### REQUIRED ACTION
Retyping all the entries exactly is the whole task.

──────── MATERIAL PROVIDED

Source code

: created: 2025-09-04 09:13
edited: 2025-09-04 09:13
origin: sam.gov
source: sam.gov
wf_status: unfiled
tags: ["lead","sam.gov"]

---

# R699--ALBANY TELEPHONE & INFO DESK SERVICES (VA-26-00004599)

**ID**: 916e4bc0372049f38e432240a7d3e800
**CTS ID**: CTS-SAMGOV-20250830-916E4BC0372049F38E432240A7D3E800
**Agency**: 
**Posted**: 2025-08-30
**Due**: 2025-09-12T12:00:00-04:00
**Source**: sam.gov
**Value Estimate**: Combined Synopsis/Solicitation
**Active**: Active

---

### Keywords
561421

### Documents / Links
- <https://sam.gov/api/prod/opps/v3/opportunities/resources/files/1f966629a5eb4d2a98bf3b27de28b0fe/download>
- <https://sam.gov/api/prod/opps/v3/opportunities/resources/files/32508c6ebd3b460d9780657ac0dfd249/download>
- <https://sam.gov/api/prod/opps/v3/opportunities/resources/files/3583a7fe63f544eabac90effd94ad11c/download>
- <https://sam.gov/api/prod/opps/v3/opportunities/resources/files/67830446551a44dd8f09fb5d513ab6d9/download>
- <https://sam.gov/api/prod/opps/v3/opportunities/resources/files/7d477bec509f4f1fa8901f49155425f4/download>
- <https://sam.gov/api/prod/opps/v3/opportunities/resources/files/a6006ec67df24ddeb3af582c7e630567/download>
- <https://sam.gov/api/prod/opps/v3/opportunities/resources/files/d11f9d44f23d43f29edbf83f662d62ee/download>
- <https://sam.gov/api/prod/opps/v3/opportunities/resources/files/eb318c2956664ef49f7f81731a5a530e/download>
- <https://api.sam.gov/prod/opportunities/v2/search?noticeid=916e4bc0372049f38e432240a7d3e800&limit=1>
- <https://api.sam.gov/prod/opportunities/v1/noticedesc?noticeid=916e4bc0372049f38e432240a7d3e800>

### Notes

────────────────

### TASK ANSWER
Source code

: created: 2025-09-04 09:13
edited: 2025-09-04 09:13
origin: sam.gov
source: sam.gov
wf_status: unfiled
tags: ["lead","sam.gov"]

---

# R699--ALBANY TELEPHONE & INFO DESK SERVICES (VA-26-00004599)

**ID**: 916e4bc0372049f38e432240a7d3e800
**CTS ID**: CTS-SAMGOV-20250830-916E4BC0372049F38E432240A7D3E800
**Agency**: 
**Posted**: 2025-08-30
**Due**: 2025-09-12T12:00:00-04:00
**Source**: sam.gov
**Value Estimate**: Combined Synopsis/Solicitation
**Active**: Active

---

### Keywords
561421

### Documents / Links
- <https://sam.gov/api/prod/opps/v3/opportunities/resources/files/1f966629a5eb4d2a98bf3b27de28b0fe/download>
- <https://sam.gov/api/prod/opps/v3/opportunities/resources/files/32508c6ebd3b460d9780657ac0dfd249/download>
- <https://sam.gov/api/prod/opps/v3/opportunities/resources/files/3583a7fe63f544eabac90effd94ad11c/download>
- <https://sam.gov/api/prod/opps/v3/opportunities/resources/files/67830446551a44dd8f09fb5d513ab6d9/download>
- <https://sam.gov/api/prod/opps/v3/opportunities/resources/files/7d477bec509f4f1fa8901f49155425f4/download>
- <https://sam.gov/api/prod/opps/v3/opportunities/resources/files/a6006ec67df24ddeb3af582c7e630567/download>
- <https://sam.gov/api/prod/opps/v3/opportunities/resources/files/d11f9d44f23d43f29edbf83f662d62ee/download>
- <https://sam.gov/api/prod/opps/v3/opportunities/resources/files/eb318c2956664ef49f7f81731a5a530e/download>
- <https://api.sam.gov/prod/opportunities/v2/search?noticeid=916e4bc0372049f38e432240a7d3e800&limit=1>
- <https://api.sam.gov/prod/opportunities/v1/noticedesc?noticeid=916e4bc0372049f38e432240a7d3e800>

### Notes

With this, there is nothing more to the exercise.